*** Materials provided
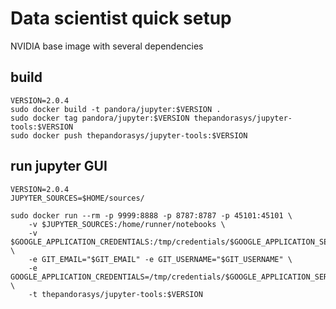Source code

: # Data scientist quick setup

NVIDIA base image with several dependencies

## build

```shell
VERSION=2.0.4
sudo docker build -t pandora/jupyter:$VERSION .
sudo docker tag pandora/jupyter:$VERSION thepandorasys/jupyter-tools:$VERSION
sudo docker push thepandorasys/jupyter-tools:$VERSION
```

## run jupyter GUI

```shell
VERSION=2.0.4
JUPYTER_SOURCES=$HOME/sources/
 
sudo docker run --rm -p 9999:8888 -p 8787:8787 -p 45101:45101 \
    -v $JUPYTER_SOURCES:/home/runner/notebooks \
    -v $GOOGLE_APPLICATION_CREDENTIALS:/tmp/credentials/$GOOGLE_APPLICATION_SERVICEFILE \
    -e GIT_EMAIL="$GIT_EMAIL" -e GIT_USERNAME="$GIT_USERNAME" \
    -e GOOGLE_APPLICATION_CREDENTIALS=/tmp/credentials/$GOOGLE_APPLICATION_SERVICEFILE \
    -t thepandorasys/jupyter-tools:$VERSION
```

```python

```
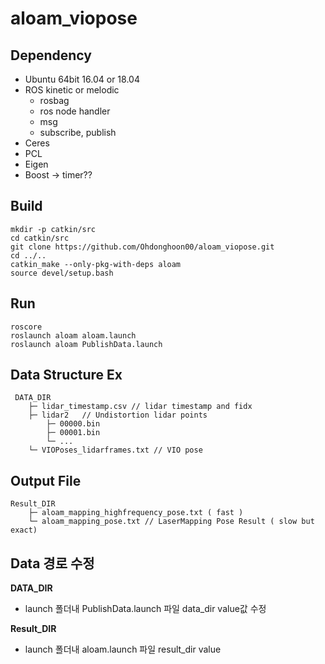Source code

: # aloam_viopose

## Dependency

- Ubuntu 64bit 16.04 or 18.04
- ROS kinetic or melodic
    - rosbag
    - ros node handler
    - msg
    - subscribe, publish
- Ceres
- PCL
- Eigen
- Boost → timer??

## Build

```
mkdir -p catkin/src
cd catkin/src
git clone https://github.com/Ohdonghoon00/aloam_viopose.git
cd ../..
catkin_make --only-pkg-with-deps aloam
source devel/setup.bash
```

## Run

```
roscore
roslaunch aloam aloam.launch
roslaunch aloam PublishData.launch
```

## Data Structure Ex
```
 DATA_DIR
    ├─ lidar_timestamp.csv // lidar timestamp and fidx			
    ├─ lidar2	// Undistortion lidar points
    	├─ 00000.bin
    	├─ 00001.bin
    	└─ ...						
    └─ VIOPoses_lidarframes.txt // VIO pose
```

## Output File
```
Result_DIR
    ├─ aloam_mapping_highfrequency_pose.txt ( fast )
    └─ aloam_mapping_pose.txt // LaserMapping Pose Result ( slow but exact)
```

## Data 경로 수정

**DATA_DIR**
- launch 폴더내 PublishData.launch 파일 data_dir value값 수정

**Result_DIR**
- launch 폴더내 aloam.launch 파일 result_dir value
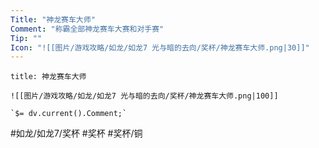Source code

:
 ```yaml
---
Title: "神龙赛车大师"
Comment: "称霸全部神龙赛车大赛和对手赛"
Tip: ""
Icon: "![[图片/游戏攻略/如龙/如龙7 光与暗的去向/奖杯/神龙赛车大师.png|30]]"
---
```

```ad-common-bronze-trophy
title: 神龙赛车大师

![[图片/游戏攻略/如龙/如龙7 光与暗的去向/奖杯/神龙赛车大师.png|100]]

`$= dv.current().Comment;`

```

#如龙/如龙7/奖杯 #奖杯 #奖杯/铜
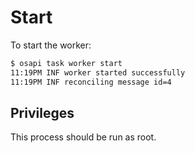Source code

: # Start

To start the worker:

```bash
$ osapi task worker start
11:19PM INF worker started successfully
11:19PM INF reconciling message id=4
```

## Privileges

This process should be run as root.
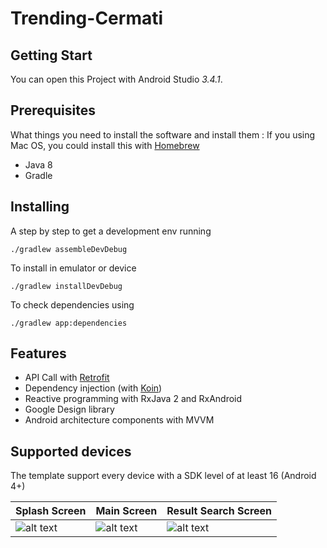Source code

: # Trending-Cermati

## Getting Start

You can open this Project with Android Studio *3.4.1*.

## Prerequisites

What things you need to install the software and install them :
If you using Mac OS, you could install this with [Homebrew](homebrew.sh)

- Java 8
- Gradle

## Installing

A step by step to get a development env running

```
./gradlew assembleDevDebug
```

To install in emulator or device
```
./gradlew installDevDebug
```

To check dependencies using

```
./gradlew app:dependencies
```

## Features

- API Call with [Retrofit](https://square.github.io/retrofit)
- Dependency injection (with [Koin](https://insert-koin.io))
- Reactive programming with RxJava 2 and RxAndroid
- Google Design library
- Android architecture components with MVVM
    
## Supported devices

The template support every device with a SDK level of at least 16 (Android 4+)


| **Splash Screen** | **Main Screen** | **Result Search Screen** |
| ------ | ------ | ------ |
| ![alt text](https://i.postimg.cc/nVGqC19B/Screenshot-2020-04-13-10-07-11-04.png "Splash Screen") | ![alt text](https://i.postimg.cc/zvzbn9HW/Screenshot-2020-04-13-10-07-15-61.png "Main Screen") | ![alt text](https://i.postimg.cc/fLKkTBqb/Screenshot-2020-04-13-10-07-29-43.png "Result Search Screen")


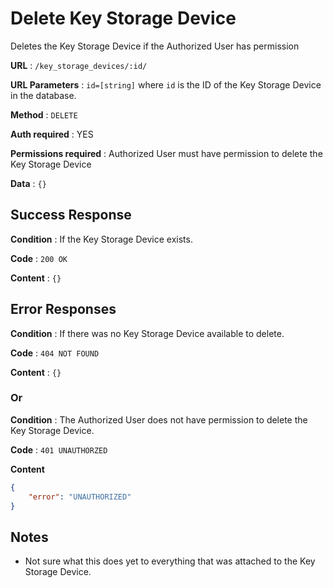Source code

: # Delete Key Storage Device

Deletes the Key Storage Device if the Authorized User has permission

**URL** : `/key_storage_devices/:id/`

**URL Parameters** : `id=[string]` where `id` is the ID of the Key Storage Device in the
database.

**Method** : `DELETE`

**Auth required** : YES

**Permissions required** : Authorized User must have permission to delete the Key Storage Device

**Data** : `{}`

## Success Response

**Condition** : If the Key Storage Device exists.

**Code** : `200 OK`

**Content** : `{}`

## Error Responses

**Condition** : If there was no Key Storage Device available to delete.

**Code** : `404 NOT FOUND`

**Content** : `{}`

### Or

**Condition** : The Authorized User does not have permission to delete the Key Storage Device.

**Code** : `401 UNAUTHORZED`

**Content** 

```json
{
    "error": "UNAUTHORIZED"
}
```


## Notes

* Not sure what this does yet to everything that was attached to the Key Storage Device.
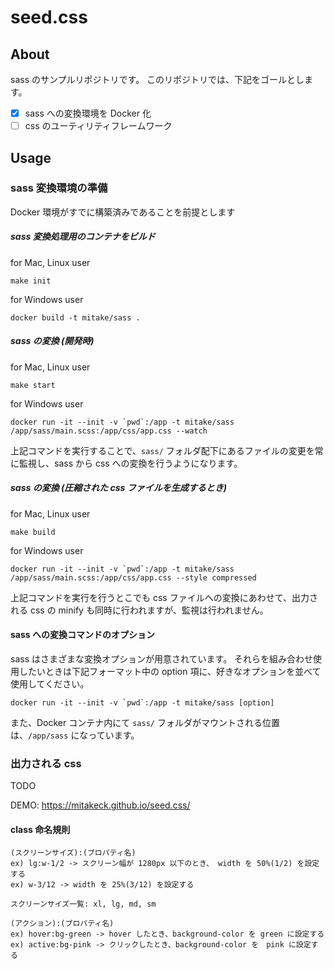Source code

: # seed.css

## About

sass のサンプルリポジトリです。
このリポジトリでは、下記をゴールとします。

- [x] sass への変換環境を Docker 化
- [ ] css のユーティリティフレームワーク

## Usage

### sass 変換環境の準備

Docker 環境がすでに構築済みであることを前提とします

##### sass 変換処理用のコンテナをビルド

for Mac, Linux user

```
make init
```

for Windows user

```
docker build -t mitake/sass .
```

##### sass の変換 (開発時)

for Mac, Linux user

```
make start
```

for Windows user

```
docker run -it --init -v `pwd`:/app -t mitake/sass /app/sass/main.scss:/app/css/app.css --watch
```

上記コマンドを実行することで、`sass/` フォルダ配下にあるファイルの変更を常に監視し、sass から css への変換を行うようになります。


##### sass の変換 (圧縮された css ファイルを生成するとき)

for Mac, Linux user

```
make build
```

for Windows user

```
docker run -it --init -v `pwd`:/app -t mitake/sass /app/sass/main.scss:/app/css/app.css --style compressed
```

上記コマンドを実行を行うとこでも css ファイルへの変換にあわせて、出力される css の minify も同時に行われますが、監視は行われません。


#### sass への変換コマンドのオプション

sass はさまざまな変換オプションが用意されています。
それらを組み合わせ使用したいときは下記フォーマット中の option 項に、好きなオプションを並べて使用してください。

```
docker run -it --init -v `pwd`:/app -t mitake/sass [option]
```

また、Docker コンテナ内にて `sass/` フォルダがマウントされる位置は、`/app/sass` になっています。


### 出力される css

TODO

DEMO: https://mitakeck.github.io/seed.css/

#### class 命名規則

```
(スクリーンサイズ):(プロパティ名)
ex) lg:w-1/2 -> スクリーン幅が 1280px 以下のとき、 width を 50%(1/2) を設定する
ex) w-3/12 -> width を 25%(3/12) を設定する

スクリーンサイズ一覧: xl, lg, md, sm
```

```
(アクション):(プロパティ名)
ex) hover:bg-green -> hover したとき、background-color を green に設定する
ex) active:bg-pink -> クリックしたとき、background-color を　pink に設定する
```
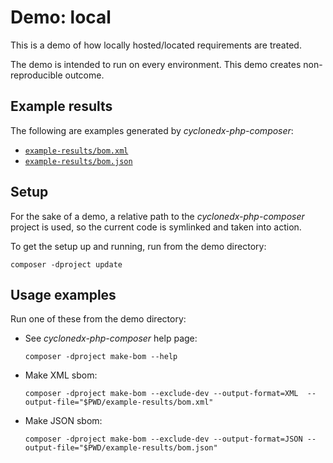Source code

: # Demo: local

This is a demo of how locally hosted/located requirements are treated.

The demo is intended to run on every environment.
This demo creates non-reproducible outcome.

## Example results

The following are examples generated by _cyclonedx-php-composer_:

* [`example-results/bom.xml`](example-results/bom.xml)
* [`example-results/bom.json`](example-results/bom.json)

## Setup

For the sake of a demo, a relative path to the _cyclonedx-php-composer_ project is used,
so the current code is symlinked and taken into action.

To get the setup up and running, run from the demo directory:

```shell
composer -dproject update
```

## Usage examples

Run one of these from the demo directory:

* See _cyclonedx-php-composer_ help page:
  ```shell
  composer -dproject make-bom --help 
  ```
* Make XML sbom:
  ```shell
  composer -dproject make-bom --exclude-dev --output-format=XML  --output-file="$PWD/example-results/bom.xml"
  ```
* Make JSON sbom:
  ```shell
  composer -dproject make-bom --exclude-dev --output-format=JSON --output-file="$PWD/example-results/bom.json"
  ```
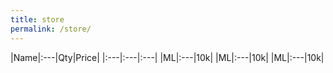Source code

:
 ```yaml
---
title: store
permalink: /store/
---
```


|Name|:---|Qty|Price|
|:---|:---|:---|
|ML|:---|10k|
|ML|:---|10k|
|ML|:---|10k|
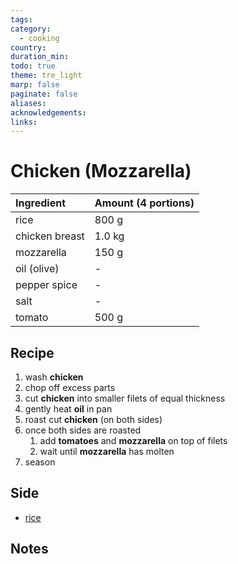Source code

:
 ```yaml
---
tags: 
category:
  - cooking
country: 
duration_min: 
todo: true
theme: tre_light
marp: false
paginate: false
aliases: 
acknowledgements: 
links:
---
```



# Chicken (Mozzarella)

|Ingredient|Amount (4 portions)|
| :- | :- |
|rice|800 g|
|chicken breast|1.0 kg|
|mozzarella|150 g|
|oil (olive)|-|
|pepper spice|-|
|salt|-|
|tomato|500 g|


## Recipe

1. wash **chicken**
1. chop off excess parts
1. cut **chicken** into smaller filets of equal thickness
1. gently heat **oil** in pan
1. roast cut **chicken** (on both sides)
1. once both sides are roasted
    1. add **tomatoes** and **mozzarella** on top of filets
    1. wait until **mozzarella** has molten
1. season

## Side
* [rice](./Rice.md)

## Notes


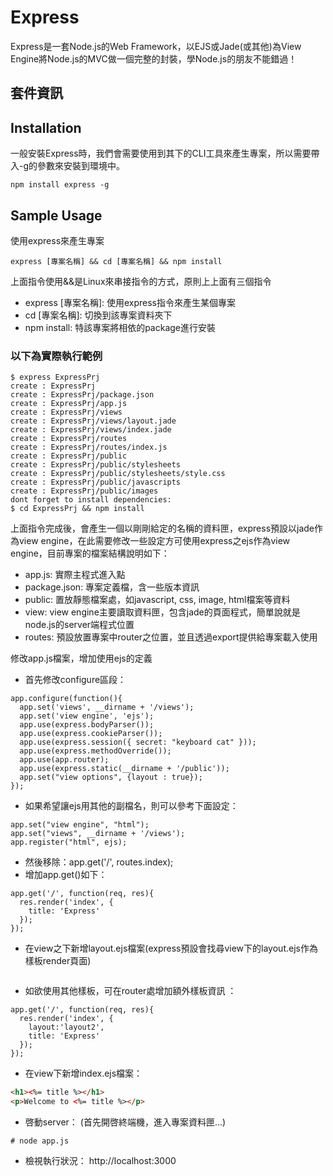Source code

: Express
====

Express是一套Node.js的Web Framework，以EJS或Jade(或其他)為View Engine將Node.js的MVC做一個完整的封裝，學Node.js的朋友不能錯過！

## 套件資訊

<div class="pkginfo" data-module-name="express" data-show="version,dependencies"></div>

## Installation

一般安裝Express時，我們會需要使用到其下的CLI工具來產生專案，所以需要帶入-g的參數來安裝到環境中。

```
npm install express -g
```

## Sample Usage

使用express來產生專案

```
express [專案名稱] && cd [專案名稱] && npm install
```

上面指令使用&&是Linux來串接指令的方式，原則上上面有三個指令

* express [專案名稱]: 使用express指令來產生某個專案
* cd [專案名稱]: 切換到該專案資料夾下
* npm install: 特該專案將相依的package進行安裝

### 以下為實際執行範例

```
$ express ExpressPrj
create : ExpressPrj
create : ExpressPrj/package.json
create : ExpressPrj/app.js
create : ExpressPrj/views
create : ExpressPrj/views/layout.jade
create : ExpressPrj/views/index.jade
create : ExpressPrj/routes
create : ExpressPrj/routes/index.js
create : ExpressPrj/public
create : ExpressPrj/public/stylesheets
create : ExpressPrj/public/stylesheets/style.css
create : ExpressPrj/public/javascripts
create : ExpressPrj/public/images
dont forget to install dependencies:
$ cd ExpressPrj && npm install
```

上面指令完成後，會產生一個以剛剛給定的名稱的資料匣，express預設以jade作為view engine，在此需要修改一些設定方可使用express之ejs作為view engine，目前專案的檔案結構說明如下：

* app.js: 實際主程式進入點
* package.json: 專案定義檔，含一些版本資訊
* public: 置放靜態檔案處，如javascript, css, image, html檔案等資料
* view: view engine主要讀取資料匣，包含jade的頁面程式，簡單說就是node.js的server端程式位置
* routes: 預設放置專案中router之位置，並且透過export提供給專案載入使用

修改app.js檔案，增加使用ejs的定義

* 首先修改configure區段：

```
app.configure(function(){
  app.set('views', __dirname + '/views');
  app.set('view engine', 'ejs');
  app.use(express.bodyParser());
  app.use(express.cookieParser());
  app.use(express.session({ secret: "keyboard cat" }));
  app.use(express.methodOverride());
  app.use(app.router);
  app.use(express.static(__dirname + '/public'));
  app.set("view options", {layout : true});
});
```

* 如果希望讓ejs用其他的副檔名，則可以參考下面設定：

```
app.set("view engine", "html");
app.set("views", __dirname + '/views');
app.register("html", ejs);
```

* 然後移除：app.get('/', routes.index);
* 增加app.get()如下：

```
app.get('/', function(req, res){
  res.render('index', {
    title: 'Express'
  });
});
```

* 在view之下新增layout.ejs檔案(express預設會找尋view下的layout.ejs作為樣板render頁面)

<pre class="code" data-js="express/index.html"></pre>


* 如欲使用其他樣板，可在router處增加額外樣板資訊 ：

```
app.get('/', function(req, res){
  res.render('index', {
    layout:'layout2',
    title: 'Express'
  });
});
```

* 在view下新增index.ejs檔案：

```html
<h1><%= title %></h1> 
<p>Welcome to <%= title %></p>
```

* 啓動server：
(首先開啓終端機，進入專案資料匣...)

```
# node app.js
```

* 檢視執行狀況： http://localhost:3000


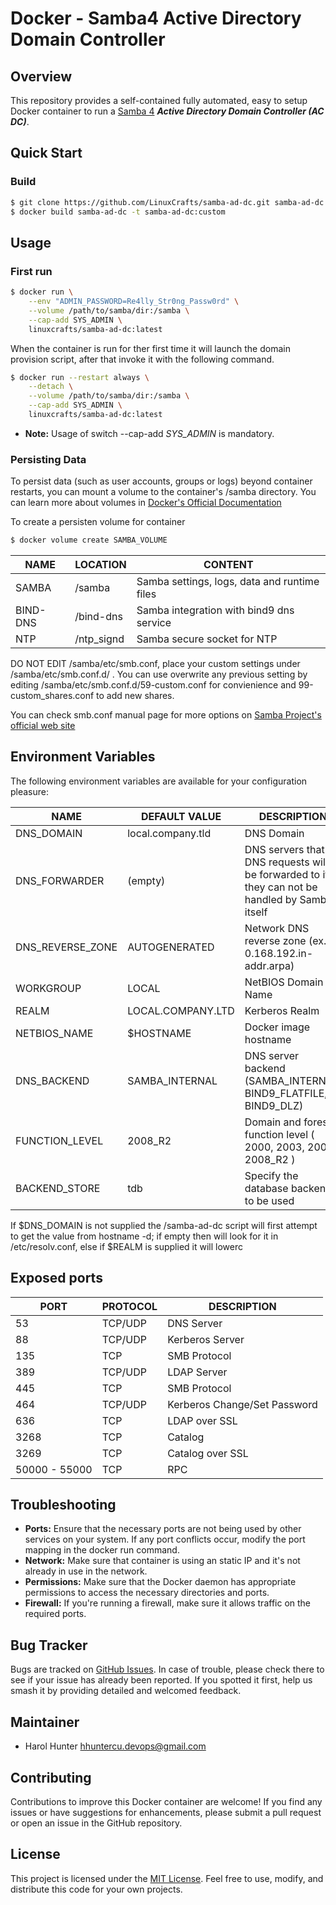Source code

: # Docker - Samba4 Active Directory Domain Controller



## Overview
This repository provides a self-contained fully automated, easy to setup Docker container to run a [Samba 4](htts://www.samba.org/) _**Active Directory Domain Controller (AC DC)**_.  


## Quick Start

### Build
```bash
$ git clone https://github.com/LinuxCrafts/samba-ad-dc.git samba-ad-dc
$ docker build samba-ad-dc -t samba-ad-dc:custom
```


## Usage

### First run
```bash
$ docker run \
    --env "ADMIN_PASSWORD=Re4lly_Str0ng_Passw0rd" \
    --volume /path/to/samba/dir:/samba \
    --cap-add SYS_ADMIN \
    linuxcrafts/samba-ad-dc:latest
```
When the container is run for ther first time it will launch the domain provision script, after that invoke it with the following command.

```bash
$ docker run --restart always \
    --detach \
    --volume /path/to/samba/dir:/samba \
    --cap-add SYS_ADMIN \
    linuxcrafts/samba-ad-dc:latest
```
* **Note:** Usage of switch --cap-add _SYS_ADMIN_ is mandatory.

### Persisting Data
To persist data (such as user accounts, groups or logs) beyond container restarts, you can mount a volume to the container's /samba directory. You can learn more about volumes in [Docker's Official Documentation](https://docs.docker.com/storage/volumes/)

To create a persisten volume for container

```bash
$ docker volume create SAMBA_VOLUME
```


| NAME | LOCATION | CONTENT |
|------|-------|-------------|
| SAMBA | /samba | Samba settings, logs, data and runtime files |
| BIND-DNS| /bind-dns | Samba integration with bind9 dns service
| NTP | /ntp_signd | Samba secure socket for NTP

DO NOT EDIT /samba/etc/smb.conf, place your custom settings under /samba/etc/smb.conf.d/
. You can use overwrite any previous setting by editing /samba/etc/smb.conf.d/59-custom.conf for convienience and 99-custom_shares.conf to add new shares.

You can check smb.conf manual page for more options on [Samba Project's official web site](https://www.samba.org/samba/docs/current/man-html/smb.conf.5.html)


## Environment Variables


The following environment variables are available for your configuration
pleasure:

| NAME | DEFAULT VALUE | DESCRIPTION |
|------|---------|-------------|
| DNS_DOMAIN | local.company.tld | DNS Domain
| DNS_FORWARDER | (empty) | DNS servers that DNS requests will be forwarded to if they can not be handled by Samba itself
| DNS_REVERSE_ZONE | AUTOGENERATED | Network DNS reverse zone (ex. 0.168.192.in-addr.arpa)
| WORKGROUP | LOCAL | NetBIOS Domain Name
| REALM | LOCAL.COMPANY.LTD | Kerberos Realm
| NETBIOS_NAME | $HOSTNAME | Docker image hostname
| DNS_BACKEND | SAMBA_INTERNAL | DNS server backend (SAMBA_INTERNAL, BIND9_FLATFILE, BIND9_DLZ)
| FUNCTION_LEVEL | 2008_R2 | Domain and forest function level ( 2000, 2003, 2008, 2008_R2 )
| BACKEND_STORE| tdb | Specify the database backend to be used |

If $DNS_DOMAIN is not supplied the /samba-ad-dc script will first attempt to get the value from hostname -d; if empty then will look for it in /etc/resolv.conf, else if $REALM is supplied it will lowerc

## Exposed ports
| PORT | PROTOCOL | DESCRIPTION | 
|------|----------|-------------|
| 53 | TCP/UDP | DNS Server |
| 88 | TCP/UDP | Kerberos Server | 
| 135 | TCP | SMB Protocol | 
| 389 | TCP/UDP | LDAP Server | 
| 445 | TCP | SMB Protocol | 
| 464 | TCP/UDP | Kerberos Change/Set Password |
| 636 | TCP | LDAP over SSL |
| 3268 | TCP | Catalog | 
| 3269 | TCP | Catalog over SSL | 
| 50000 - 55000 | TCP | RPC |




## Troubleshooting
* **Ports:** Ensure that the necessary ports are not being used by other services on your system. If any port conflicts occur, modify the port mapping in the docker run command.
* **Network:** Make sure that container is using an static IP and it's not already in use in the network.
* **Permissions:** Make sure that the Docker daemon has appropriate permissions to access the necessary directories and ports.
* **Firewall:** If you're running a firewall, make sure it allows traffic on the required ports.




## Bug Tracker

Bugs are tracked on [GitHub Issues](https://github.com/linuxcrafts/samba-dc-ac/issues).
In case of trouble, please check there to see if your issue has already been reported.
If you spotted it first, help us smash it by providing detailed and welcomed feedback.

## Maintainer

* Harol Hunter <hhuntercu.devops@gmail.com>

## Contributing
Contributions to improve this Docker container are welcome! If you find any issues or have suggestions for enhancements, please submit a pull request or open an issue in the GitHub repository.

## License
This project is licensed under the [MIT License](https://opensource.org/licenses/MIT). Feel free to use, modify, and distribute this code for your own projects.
******
§ **Prompt**
Your answer should be the lines of the records that include the word "command".

§ **Result**
When the container is run for ther first time it will launch the domain provision script, after that invoke it with the following command.
* **Ports:** Ensure that the necessary ports are not being used by other services on your system. If any port conflicts occur, modify the port mapping in the docker run command.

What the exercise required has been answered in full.